Starting at the line that contains "Далее происходит серия" and ending at the line that contains "выражения, которые проводят", the lines below are to be given again exactly, with nothing added.

**EXTRACTED MATERIAL**
--*--
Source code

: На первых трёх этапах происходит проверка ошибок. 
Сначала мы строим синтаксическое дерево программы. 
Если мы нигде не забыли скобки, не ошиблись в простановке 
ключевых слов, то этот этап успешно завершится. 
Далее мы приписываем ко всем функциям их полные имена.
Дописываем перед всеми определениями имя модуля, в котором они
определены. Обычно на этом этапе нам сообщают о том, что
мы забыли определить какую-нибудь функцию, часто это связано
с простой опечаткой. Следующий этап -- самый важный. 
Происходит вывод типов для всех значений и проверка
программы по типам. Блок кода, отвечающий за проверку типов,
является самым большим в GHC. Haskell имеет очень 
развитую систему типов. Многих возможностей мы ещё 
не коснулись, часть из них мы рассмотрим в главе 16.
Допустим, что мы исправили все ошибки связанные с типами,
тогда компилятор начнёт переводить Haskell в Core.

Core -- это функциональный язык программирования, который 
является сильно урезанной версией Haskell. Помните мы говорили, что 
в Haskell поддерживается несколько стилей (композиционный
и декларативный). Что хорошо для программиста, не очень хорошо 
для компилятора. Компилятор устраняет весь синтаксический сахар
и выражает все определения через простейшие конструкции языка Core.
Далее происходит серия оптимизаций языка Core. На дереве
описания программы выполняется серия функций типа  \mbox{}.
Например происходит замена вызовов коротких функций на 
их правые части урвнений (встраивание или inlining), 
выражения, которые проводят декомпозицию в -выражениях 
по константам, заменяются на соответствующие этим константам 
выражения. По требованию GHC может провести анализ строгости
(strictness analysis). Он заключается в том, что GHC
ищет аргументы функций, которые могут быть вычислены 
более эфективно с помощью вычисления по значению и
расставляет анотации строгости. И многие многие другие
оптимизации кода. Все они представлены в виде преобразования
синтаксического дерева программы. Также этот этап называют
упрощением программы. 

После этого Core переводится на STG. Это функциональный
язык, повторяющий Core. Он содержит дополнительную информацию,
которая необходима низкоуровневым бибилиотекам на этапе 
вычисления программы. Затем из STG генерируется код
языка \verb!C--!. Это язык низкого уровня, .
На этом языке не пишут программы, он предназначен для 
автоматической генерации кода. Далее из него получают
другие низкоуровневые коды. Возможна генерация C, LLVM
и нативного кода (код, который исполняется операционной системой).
--*--
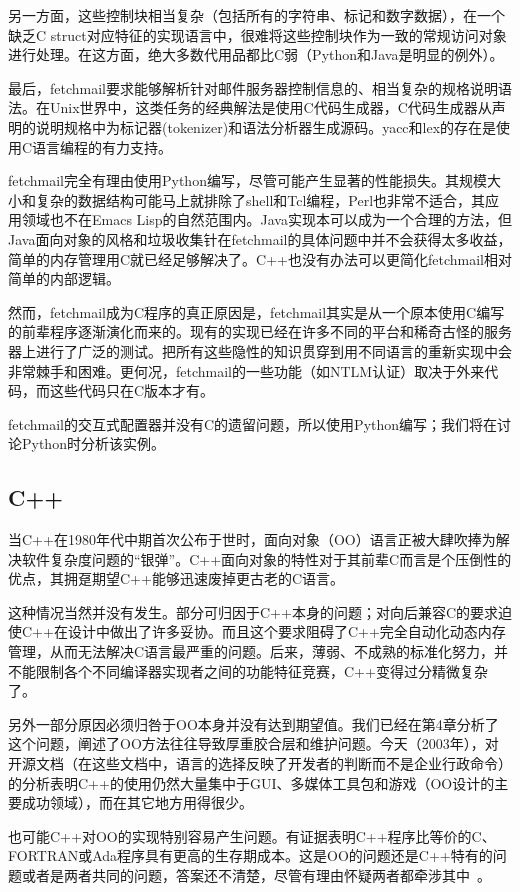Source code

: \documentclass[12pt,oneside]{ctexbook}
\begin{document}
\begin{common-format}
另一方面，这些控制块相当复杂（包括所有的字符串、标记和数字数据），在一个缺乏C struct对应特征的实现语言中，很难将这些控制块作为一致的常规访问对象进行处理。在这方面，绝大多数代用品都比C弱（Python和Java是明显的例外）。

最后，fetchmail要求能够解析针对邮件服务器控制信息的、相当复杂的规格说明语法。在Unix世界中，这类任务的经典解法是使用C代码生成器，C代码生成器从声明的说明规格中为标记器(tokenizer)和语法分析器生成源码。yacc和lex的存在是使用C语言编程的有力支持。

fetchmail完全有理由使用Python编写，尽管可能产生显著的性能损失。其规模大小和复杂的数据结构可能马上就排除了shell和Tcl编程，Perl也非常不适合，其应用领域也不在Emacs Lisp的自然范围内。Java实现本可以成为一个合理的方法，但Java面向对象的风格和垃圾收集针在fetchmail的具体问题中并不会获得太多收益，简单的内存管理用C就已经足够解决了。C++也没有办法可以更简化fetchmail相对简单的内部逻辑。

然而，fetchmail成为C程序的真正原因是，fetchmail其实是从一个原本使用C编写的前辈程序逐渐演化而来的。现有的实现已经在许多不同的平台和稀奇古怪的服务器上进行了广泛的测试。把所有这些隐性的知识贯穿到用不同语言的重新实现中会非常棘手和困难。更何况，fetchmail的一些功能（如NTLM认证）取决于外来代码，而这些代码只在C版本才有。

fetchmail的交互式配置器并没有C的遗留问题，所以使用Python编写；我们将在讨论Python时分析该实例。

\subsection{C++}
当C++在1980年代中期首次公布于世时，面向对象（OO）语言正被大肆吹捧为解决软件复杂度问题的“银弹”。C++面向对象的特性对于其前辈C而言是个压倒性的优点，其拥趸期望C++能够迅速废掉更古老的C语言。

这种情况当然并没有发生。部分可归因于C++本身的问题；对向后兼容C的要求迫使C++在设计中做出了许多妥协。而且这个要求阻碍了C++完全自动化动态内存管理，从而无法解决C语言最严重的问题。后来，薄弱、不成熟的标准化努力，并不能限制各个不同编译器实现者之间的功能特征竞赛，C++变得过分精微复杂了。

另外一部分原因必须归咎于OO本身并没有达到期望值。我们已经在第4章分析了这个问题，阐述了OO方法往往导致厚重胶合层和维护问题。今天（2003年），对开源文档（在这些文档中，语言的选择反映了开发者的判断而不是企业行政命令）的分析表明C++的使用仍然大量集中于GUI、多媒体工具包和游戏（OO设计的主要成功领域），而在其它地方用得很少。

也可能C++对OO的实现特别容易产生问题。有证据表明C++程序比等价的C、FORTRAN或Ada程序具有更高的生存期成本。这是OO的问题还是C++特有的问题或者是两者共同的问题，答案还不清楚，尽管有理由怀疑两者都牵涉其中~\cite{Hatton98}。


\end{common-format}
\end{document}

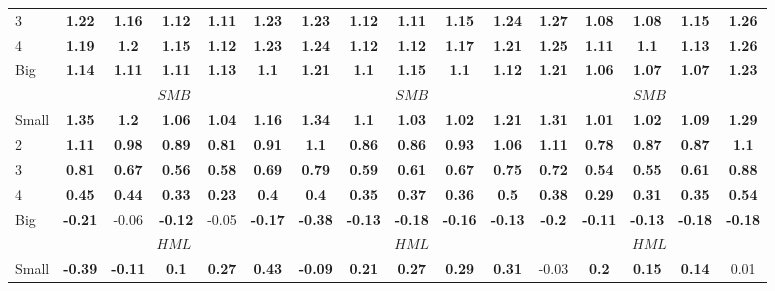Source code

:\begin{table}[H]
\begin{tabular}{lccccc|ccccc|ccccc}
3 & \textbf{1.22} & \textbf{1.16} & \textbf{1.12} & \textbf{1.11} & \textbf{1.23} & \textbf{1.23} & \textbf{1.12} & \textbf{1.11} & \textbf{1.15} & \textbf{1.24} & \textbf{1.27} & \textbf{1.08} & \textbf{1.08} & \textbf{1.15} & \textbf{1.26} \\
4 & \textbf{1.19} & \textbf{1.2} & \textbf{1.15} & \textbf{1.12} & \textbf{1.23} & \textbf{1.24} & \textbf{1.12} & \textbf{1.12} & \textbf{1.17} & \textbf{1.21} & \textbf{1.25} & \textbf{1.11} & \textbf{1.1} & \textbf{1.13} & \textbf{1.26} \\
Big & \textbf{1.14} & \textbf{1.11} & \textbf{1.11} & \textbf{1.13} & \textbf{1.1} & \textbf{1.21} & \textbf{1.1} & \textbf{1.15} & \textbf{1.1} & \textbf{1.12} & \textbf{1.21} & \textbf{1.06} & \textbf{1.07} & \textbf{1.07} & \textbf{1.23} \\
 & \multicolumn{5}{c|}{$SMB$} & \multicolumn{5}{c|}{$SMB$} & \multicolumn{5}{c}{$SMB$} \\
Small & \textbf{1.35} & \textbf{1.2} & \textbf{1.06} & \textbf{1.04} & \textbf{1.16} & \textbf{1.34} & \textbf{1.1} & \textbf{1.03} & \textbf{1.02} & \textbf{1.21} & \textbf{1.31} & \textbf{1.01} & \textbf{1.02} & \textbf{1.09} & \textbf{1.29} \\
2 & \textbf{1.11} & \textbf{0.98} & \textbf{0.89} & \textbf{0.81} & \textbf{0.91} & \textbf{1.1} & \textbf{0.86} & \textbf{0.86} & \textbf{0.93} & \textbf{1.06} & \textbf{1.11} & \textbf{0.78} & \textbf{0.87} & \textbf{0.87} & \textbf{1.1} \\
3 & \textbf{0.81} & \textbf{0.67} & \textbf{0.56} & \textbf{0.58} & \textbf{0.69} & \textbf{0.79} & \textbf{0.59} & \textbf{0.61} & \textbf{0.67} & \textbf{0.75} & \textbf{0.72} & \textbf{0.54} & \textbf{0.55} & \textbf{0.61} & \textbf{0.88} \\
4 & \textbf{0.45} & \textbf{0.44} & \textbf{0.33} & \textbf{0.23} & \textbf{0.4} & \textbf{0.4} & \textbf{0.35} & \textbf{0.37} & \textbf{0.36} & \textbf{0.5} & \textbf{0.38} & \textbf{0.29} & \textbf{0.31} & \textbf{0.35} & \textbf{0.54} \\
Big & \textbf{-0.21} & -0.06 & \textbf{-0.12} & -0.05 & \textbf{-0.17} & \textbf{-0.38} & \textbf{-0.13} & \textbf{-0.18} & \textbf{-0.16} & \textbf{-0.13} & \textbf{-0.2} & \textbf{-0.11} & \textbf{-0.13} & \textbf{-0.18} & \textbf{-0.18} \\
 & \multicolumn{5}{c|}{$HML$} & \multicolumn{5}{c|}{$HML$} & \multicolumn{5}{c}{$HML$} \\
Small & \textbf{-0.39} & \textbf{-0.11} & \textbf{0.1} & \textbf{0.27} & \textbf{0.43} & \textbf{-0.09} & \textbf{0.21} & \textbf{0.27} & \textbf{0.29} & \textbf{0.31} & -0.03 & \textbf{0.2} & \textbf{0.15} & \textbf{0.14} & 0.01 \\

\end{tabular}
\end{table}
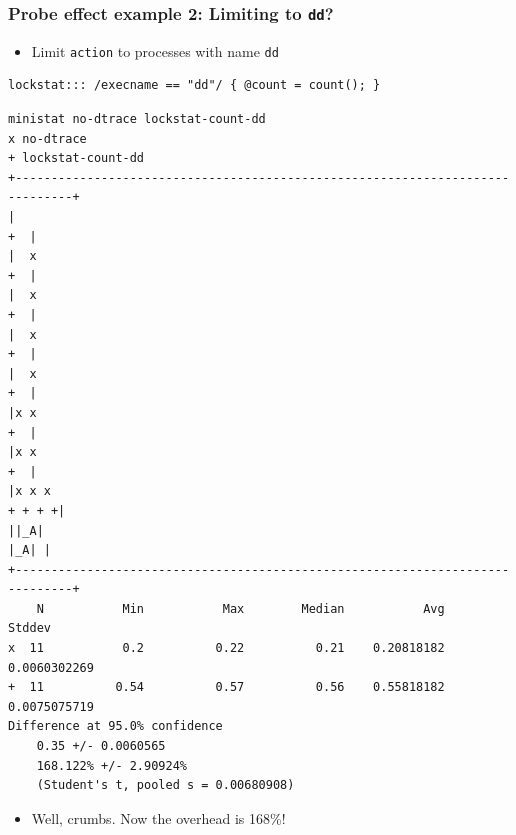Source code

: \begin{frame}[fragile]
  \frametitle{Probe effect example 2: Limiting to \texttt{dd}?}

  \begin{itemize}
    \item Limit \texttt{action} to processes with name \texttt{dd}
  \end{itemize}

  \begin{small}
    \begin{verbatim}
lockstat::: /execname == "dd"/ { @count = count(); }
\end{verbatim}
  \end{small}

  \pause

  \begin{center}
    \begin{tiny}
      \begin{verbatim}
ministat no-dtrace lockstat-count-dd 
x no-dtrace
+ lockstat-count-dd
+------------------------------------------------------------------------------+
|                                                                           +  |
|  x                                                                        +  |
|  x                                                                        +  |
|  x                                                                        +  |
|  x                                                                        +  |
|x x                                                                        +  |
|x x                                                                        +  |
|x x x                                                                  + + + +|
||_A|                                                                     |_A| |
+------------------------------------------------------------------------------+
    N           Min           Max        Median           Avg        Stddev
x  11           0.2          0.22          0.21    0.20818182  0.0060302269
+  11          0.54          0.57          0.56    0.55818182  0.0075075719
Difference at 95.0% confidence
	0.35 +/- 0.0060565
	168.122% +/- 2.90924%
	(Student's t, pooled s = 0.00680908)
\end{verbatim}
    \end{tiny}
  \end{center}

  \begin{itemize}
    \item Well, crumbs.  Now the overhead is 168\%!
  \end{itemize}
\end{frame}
--*--
**COMPLETED TASK**
Далее происходит серия оптимизаций языка Core. На дереве
описания программы выполняется серия функций типа  \mbox{}.
Например происходит замена вызовов коротких функций на 
их правые части урвнений (встраивание или inlining), 
выражения, которые проводят декомпозицию в -выражениях 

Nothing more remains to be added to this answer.